# Model Deployment using Tensorflow

## 1. Introduction
In this workbook, we will train a simple Tensorflow model and deploy that for inference. 
In this example, we use TensorFlow's [premade estimator iris data example](https://www.tensorflow.org/tutorials/estimator/premade) and add MLflow tracking.
This example trains a `tf.estimator.DNNClassifier` on the [iris dataset](https://archive.ics.uci.edu/ml/datasets/iris) and predicts on a validation set.
We then demonstrate how to load the saved model back as a generic `mlflow.pyfunc`, allowing us to make predictions.

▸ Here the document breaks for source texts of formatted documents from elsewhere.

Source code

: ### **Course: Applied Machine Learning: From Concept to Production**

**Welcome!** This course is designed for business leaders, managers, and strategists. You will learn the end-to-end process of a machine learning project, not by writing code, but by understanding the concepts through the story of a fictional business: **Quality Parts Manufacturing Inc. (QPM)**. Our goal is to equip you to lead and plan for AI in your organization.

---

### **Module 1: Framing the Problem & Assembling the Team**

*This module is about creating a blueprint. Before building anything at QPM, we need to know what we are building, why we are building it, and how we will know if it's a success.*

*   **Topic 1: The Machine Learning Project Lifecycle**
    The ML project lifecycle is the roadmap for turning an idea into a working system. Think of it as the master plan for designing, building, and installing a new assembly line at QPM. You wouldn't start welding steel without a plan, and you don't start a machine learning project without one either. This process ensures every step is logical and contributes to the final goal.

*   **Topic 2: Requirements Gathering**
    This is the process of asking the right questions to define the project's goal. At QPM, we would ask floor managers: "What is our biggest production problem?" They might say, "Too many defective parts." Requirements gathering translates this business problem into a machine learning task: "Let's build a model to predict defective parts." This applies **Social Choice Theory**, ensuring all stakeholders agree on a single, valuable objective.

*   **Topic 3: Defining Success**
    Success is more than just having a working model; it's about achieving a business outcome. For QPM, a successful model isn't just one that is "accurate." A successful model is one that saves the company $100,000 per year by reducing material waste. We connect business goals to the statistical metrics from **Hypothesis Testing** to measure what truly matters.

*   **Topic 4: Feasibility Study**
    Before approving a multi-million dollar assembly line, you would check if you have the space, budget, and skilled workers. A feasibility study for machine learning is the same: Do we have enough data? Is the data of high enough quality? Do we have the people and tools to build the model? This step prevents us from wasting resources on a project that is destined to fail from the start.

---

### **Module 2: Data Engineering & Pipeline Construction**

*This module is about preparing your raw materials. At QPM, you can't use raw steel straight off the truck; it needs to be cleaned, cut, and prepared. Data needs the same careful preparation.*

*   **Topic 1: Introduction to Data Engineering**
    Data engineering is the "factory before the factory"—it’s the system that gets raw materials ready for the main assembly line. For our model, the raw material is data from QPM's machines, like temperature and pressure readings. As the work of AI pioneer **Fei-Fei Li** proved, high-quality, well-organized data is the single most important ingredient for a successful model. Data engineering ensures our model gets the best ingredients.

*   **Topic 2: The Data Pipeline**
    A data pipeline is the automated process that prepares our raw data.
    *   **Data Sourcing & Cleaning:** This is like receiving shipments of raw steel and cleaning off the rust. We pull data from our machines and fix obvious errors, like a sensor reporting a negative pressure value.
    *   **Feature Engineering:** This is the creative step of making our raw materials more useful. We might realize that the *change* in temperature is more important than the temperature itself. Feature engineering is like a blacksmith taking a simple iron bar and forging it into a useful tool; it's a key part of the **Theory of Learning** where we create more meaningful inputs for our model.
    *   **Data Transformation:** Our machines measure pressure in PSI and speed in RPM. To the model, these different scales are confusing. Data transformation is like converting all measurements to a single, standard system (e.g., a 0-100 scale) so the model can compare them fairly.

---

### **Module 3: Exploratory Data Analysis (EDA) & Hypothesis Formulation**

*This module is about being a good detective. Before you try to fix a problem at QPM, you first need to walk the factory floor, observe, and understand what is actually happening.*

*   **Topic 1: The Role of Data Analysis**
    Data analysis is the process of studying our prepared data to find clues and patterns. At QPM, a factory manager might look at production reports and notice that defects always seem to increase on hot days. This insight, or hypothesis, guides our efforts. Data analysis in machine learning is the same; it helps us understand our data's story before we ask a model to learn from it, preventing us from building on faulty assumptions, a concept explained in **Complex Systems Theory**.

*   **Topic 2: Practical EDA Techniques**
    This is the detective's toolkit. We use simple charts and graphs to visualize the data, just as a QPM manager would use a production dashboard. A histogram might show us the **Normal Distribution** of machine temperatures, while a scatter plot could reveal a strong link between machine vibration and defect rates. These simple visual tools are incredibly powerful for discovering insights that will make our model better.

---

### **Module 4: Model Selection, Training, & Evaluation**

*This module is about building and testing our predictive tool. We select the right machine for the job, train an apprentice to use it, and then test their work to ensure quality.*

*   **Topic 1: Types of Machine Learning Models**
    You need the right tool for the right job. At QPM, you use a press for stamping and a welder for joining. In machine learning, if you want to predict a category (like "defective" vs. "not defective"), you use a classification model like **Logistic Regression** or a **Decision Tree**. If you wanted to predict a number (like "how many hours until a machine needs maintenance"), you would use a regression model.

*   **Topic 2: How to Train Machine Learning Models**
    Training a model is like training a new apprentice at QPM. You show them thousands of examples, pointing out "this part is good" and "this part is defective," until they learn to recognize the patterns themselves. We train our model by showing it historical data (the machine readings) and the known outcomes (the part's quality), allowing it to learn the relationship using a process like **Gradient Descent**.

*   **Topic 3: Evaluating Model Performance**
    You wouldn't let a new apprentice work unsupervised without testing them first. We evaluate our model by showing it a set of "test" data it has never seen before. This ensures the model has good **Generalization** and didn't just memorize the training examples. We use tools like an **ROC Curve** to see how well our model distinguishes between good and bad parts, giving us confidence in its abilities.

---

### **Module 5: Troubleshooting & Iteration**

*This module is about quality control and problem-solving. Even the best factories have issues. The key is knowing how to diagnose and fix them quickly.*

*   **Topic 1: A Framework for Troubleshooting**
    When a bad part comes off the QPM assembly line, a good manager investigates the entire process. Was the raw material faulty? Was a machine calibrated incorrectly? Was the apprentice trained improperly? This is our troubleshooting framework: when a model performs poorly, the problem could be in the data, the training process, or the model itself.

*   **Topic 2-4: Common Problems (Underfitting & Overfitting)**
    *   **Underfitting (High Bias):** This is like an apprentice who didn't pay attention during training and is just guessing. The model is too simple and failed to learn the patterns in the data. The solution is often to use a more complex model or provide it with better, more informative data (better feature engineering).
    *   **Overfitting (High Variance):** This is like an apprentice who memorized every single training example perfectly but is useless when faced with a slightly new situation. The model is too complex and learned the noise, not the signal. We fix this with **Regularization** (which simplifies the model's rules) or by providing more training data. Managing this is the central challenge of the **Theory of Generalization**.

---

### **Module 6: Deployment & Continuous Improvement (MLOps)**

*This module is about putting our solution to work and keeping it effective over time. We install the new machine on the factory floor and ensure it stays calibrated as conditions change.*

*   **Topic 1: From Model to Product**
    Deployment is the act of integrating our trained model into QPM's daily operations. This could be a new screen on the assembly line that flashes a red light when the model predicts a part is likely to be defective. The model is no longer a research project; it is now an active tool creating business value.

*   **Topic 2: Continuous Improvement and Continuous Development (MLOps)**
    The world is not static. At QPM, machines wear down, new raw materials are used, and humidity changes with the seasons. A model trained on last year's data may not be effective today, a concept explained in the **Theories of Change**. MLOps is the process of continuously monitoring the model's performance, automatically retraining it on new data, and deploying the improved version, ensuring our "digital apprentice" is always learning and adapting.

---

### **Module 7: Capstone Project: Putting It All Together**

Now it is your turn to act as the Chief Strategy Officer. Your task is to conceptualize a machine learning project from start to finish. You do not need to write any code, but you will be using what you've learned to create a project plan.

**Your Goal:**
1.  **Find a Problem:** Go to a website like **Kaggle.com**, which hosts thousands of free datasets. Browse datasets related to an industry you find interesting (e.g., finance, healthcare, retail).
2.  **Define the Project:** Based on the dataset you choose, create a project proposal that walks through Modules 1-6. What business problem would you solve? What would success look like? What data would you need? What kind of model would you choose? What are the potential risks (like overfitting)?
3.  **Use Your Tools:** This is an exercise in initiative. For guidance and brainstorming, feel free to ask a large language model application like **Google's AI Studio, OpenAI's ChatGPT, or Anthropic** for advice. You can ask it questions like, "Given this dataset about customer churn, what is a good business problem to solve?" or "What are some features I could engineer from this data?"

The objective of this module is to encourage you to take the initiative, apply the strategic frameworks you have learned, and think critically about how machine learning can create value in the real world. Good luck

## 2. Imports and Dependencies.
The few packages needed are loaded next. Particularly, `tensorflow`, `mlflow` will be majorly used in this tutorial. `requests` package will be used for performing query. `json` is used to post and get response from the server.

In [1]:
import os
import sys
import mlflow
import numpy as np
import mlflow.tensorflow
from mlflow import pyfunc
import tensorflow as tf
import pandas as pd
import tempfile
import shutil

# Suppress warnings
import warnings
warnings.filterwarnings("ignore")

2021-11-14 20:53:26.210552: W tensorflow/stream_executor/platform/default/dso_loader.cc:64] Could not load dynamic library 'libcudart.so.11.0'; dlerror: libcudart.so.11.0: cannot open shared object file: No such file or directory
2021-11-14 20:53:26.210591: I tensorflow/stream_executor/cuda/cudart_stub.cc:29] Ignore above cudart dlerror if you do not have a GPU set up on your machine.

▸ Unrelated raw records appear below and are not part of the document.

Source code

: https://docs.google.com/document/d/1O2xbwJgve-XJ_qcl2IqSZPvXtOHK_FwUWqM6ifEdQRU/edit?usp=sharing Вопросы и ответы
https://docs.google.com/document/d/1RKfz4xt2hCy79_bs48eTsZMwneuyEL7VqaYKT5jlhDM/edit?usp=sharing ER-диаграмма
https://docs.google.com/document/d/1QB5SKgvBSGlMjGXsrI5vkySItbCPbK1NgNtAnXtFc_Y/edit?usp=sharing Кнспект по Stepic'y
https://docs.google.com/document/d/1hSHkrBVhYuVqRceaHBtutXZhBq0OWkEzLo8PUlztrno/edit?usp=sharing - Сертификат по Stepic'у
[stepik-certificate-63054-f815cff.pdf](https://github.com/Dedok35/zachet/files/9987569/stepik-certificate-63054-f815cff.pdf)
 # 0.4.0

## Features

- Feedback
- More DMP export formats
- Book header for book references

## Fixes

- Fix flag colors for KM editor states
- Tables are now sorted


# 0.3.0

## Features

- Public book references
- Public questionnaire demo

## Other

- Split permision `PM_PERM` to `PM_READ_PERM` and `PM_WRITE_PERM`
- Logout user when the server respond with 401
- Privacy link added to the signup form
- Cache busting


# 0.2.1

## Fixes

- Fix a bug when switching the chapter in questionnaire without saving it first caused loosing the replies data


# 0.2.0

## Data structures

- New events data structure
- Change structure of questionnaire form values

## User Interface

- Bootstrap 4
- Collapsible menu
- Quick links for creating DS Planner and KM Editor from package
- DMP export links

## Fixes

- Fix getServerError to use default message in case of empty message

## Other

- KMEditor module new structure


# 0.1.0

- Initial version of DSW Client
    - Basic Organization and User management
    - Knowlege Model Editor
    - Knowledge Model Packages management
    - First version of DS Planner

## MLflow for experiment tracking and model deployment

MLflow is an open source platform for managing the end-to-end machine learning lifecycle. It tackles four primary functions:

- Tracking experiments to record and compare parameters and results (MLflow Tracking).
- Managing and deploying models from a variety of ML libraries to a variety of model serving and inference platforms (MLflow Models).
- Providing a central model store to collaboratively manage the full lifecycle of an MLflow Model, including model versioning, stage transitions, and annotations (MLflow Model Registry).

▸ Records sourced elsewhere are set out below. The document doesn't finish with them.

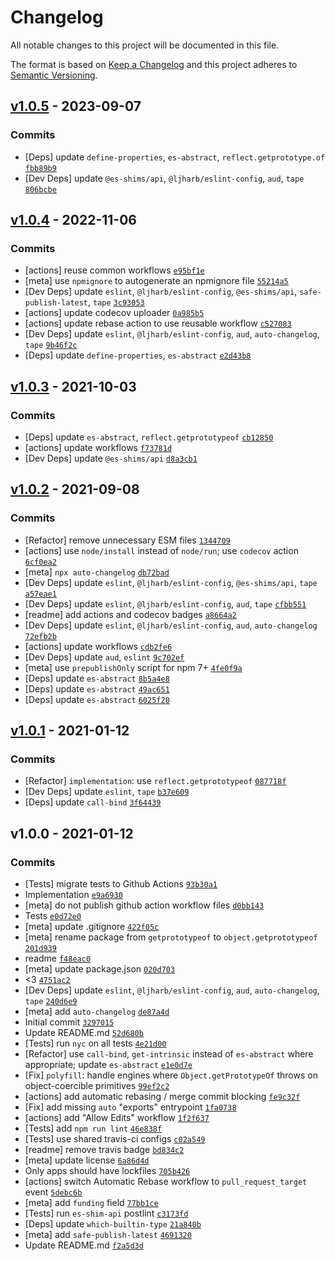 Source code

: # Changelog

All notable changes to this project will be documented in this file.

The format is based on [Keep a Changelog](https://keepachangelog.com/en/1.0.0/)
and this project adheres to [Semantic Versioning](https://semver.org/spec/v2.0.0.html).

## [v1.0.5](https://github.com/es-shims/Object.getPrototypeOf/compare/v1.0.4...v1.0.5) - 2023-09-07

### Commits

- [Deps] update `define-properties`, `es-abstract`, `reflect.getprototype.of` [`fbb89b9`](https://github.com/es-shims/Object.getPrototypeOf/commit/fbb89b9a893bc30a402582690017b5c5d6c7295f)
- [Dev Deps] update `@es-shims/api`, `@ljharb/eslint-config`, `aud`, `tape` [`806bcbe`](https://github.com/es-shims/Object.getPrototypeOf/commit/806bcbee144d4b1c112019d39a7fe851d0969258)

## [v1.0.4](https://github.com/es-shims/Object.getPrototypeOf/compare/v1.0.3...v1.0.4) - 2022-11-06

### Commits

- [actions] reuse common workflows [`e95bf1e`](https://github.com/es-shims/Object.getPrototypeOf/commit/e95bf1eb1893560f093b06505cf07cbfe2b1b154)
- [meta] use `npmignore` to autogenerate an npmignore file [`55214a5`](https://github.com/es-shims/Object.getPrototypeOf/commit/55214a57b03de1e936cea3e98f81b0759081b6e8)
- [Dev Deps] update `eslint`, `@ljharb/eslint-config`, `@es-shims/api`, `safe-publish-latest`, `tape` [`3c93053`](https://github.com/es-shims/Object.getPrototypeOf/commit/3c9305327c22b84dc3aa86b2133d4ea7d1dd61bd)
- [actions] update codecov uploader [`0a985b5`](https://github.com/es-shims/Object.getPrototypeOf/commit/0a985b5823d6b2fca42e24fa9c024726ccca16f4)
- [actions] update rebase action to use reusable workflow [`c527083`](https://github.com/es-shims/Object.getPrototypeOf/commit/c5270834f09569bdbe824214bc7205942cd67422)
- [Dev Deps] update `eslint`, `@ljharb/eslint-config`, `aud`, `auto-changelog`, `tape` [`9b46f2c`](https://github.com/es-shims/Object.getPrototypeOf/commit/9b46f2c83948b0facf6420a3a797f8ef9d62d569)
- [Deps] update `define-properties`, `es-abstract` [`e2d43b8`](https://github.com/es-shims/Object.getPrototypeOf/commit/e2d43b8144acf33c72ac9b29b23033762cc2ca33)

## [v1.0.3](https://github.com/es-shims/Object.getPrototypeOf/compare/v1.0.2...v1.0.3) - 2021-10-03

### Commits

- [Deps] update `es-abstract`, `reflect.getprototypeof` [`cb12850`](https://github.com/es-shims/Object.getPrototypeOf/commit/cb128508cde0a6c70629af5a7a86712605a7a70b)
- [actions] update workflows [`f73781d`](https://github.com/es-shims/Object.getPrototypeOf/commit/f73781d235f2ea93dcf8119d68af883e54b8716f)
- [Dev Deps] update `@es-shims/api` [`d8a3cb1`](https://github.com/es-shims/Object.getPrototypeOf/commit/d8a3cb118b23cfbd5de7ef94c4c46248aedacfcd)

## [v1.0.2](https://github.com/es-shims/Object.getPrototypeOf/compare/v1.0.1...v1.0.2) - 2021-09-08

### Commits

- [Refactor] remove unnecessary ESM files [`1344709`](https://github.com/es-shims/Object.getPrototypeOf/commit/1344709603a7a6b44aabff062c5942243ebb92df)
- [actions] use `node/install` instead of `node/run`; use `codecov` action [`6cf0ea2`](https://github.com/es-shims/Object.getPrototypeOf/commit/6cf0ea27bf38770c5ee3bad661893ce98da710e2)
- [meta] `npx auto-changelog` [`db72bad`](https://github.com/es-shims/Object.getPrototypeOf/commit/db72bad0f68c3866486fbc1a0c4a0a6337ef84cf)
- [Dev Deps] update `eslint`, `@ljharb/eslint-config`, `@es-shims/api`, `tape` [`a57eae1`](https://github.com/es-shims/Object.getPrototypeOf/commit/a57eae1f44bc5648644b50cda3258edf701eea68)
- [Dev Deps] update `eslint`, `@ljharb/eslint-config`, `aud`, `tape` [`cfbb551`](https://github.com/es-shims/Object.getPrototypeOf/commit/cfbb5516fa1b05b1ad1cb36f67ecb68d8ba85208)
- [readme] add actions and codecov badges [`a8664a2`](https://github.com/es-shims/Object.getPrototypeOf/commit/a8664a2f49b20907acb128236feb74ed2c48f19f)
- [Dev Deps] update `eslint`, `@ljharb/eslint-config`, `aud`, `auto-changelog` [`72efb2b`](https://github.com/es-shims/Object.getPrototypeOf/commit/72efb2be16b14a2e1a4a2b8e59832ec4a2e373f8)
- [actions] update workflows [`cdb2fe6`](https://github.com/es-shims/Object.getPrototypeOf/commit/cdb2fe6664e6317e92cad847b41181009bc0d52b)
- [Dev Deps] update `aud`, `eslint` [`9c702ef`](https://github.com/es-shims/Object.getPrototypeOf/commit/9c702ef95455c772235716ee325b70bf78c03094)
- [meta] use `prepublishOnly` script for npm 7+ [`4fe0f9a`](https://github.com/es-shims/Object.getPrototypeOf/commit/4fe0f9a3405e8c03e786740aac97e943bffe9ecc)
- [Deps] update `es-abstract` [`8b5a4e8`](https://github.com/es-shims/Object.getPrototypeOf/commit/8b5a4e86747f7afe99169f6c6f6712cb7dfdc24e)
- [Deps] update `es-abstract` [`49ac651`](https://github.com/es-shims/Object.getPrototypeOf/commit/49ac6515761a38b7ffd11cfe7cd5b0de6276a85d)
- [Deps] update `es-abstract` [`6025f20`](https://github.com/es-shims/Object.getPrototypeOf/commit/6025f2022985b478e83be7603a607f55c7ca4adc)

## [v1.0.1](https://github.com/es-shims/Object.getPrototypeOf/compare/v1.0.0...v1.0.1) - 2021-01-12

### Commits

- [Refactor] `implementation`: use `reflect.getprototypeof` [`087718f`](https://github.com/es-shims/Object.getPrototypeOf/commit/087718fab0481423efe0679a8fd76cefb335e90f)
- [Dev Deps] update `eslint`, `tape` [`b37e609`](https://github.com/es-shims/Object.getPrototypeOf/commit/b37e609840a4912474af7b13b0730ffdcd91e9bc)
- [Deps] update `call-bind` [`3f64439`](https://github.com/es-shims/Object.getPrototypeOf/commit/3f644397b8aaca63b4d2a5758e821ac642d783e9)

## v1.0.0 - 2021-01-12

### Commits

- [Tests] migrate tests to Github Actions [`93b30a1`](https://github.com/es-shims/Object.getPrototypeOf/commit/93b30a106e59b6db08815854aadf9c3c210bb1b1)
- Implementation [`e9a6930`](https://github.com/es-shims/Object.getPrototypeOf/commit/e9a6930ab431ec9ccc4c4e256a68b8c7dfac1994)
- [meta] do not publish github action workflow files [`d0bb143`](https://github.com/es-shims/Object.getPrototypeOf/commit/d0bb143fe5a9aee643896b962daf7f2f350331d0)
- Tests [`e0d72e0`](https://github.com/es-shims/Object.getPrototypeOf/commit/e0d72e0a4c03a2f180e3784382958100766155c6)
- [meta] update .gitignore [`422f05c`](https://github.com/es-shims/Object.getPrototypeOf/commit/422f05c0f8bd0fb0a1e4be2fad72a05d73bc98bd)
- [meta] rename package from `getprototypeof` to `object.getprototypeof` [`201d939`](https://github.com/es-shims/Object.getPrototypeOf/commit/201d939e92c8ce8c6705d499cadfe0fa9961e3c1)
- readme [`f48eac0`](https://github.com/es-shims/Object.getPrototypeOf/commit/f48eac0867b06deb816b334a32dd2145cfcdf400)
- [meta] update package.json [`020d703`](https://github.com/es-shims/Object.getPrototypeOf/commit/020d7030be338262913e4100e954a85601a3741d)
- &lt;3 [`4751ac2`](https://github.com/es-shims/Object.getPrototypeOf/commit/4751ac25c20fb7117e7956b123a4cdd7fd944124)
- [Dev Deps] update `eslint`, `@ljharb/eslint-config`, `aud`, `auto-changelog`, `tape` [`240d6e9`](https://github.com/es-shims/Object.getPrototypeOf/commit/240d6e967a05c3f2a854ab894ecbb13abcf7e119)
- [meta] add `auto-changelog` [`de87a4d`](https://github.com/es-shims/Object.getPrototypeOf/commit/de87a4df27902979a32b2e27f6d5cb361ee6975f)
- Initial commit [`3297015`](https://github.com/es-shims/Object.getPrototypeOf/commit/32970157d24409ca394e4cea35d6d5b9cfe1230a)
- Update README.md [`52d680b`](https://github.com/es-shims/Object.getPrototypeOf/commit/52d680b882855abe3db7acc10ba4ad864ba13a18)
- [Tests] run `nyc` on all tests [`4e21d00`](https://github.com/es-shims/Object.getPrototypeOf/commit/4e21d001847c5ae4b759898e9481e3803a227e91)
- [Refactor] use `call-bind`, `get-intrinsic` instead of `es-abstract` where appropriate; update `es-abstract` [`e1e0d7e`](https://github.com/es-shims/Object.getPrototypeOf/commit/e1e0d7e65ff57624c467fcb6bb94b2a713d328fa)
- [Fix] `polyfill`: handle engines where `Object.getPrototypeOf` throws on object-coercible primitives [`99ef2c2`](https://github.com/es-shims/Object.getPrototypeOf/commit/99ef2c2c97ac68e49a6b702492998b92f74d7944)
- [actions] add automatic rebasing / merge commit blocking [`fe9c32f`](https://github.com/es-shims/Object.getPrototypeOf/commit/fe9c32fa996704d1263d0cbfce3590f993a7e168)
- [Fix] add missing `auto` "exports" entrypoint [`1fa0738`](https://github.com/es-shims/Object.getPrototypeOf/commit/1fa07382650e37927e0d63242f971e3c7f6dc5a3)
- [actions] add "Allow Edits" workflow [`1f2f637`](https://github.com/es-shims/Object.getPrototypeOf/commit/1f2f637874631cfd914a3bd598353e62bab0a272)
- [Tests] add `npm run lint` [`46e838f`](https://github.com/es-shims/Object.getPrototypeOf/commit/46e838f83a54e6c4b27a327f87cd157d0b8569a2)
- [Tests] use shared travis-ci configs [`c02a549`](https://github.com/es-shims/Object.getPrototypeOf/commit/c02a549a70f5335ddce738b9be67a5ed05ff372a)
- [readme] remove travis badge [`bd834c2`](https://github.com/es-shims/Object.getPrototypeOf/commit/bd834c25d95d311048457e232423c7b9b1973bf5)
- [meta] update license [`6a86d4d`](https://github.com/es-shims/Object.getPrototypeOf/commit/6a86d4da1561f464fa3d93e484248f2e6169a041)
- Only apps should have lockfiles [`705b426`](https://github.com/es-shims/Object.getPrototypeOf/commit/705b42605f71b50ea002738a73540bbca9135016)
- [actions] switch Automatic Rebase workflow to `pull_request_target` event [`5debc6b`](https://github.com/es-shims/Object.getPrototypeOf/commit/5debc6bf86a8857c989fc9d1e110c67e94dfdecb)
- [meta] add `funding` field [`77bb1ce`](https://github.com/es-shims/Object.getPrototypeOf/commit/77bb1ce456183c6c1837840e1c930b2895bb2465)
- [Tests] run `es-shim-api` postlint [`c3173fd`](https://github.com/es-shims/Object.getPrototypeOf/commit/c3173fdf79b9036d54f32a8a5698391f11a68eff)
- [Deps] update `which-builtin-type` [`21a840b`](https://github.com/es-shims/Object.getPrototypeOf/commit/21a840ba23dcbda0e3e452f431a4b88e3af1ee31)
- [meta] add `safe-publish-latest` [`4691320`](https://github.com/es-shims/Object.getPrototypeOf/commit/4691320b92fa9cc0dcb411fb4093e298a04d6cc2)
- Update README.md [`f2a5d3d`](https://github.com/es-shims/Object.getPrototypeOf/commit/f2a5d3d18b5d9a3bb718c2d197a2a7ff1bd243e7)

More information [here](https://www.mlflow.org/docs/latest/index.html#)



![image.png](https://www.mlflow.org/docs/latest/_images/scenario_4.png)

- localhost maps to the server on which the current notebook is running

- Tracking server maps to the server at environment variable `TRACKING_URL` that can be printed using `os.environ.get("TRACKING_URL")`

- Create an mlflow client that communicates with the tracking server

In [2]:
from mlflow import pyfunc

# Setting a tracking uri to log the mlflow logs in a particular location tracked by 
from mlflow.tracking import MlflowClient
tracking_uri = os.environ.get("TRACKING_URL")
client = MlflowClient(tracking_uri=tracking_uri)
mlflow.set_tracking_uri(tracking_uri)

## Create an experiment in mlflow database using mlflow client

- Get the list of all the experiments (Click on **Experiments** tab on the sidebar to see the list)
- Create a new experiment named *numpy_deployment* if it doesn't exist
- Set *numpy_deployment* as the new experiment under which different **runs** are tracked

## MLflow Entity Hierarchy

- Experiment 1
    - Run 1
        - Parameters
        - Metrics
        - Artifacts
            - Folder 1
                - File 1
                - File 2
            - Folder 2 
    - Run 2
    - Run 3

- Experiment 2
- Experiment 3        

In [3]:
# Setting a tracking project experiment name to keep the experiments organized
experiments = client.list_experiments()
experiment_names = []
for exp in experiments:
    experiment_names.append(exp.name)
experiment_name = "tf_deployment"
if experiment_name not in experiment_names:
    mlflow.create_experiment(experiment_name)
mlflow.set_experiment(experiment_name)


## Python Class for inference

- ModelWrapper is derived from mlflow.pyfunc.PythonModel [more info](https://www.mlflow.org/docs/latest/python_api/mlflow.pyfunc.html)
- load_context() member function is used to load the model. In this case, it loads a tensorflow model weights and estimator
- predict member function takes a. input and outputs classification
- An object of this class will be saved as a pickle file in blob storage

In [4]:
## Model Wrapper that takes 
class ModelWrapper(mlflow.pyfunc.PythonModel):
    def load_context(self,context):
        import numpy as np
        import tensorflow as tf
        self.model = tf.saved_model.load(context.artifacts['model_path'])
        print("Model initialized")
    
    def predict(self, context, dfeval):
        predictions = self.model.signatures["predict"](dfeval)
        return predictions


## Register a model using mlflow

- Log user-defined parameters in a remote database through a remote server
- Create a model_wrapper object using ModelWrapper() class in the above cell
- Create a default conda environment that need to be installed on the Docker conatiner that serves a REST API
- Save the model object as a pickle file and conda environment as artifacts (files) in S3 or Blob Storage

# 3. Some utility functions

In [5]:
# Some utility functions to load the data and create training functions

def load_data(y_name="Species"):
    """Returns the iris dataset as (train_x, train_y), (test_x, test_y)."""
    train_path = tf.keras.utils.get_file(TRAIN_URL.split("/")[-1], TRAIN_URL)
    test_path = tf.keras.utils.get_file(TEST_URL.split("/")[-1], TEST_URL)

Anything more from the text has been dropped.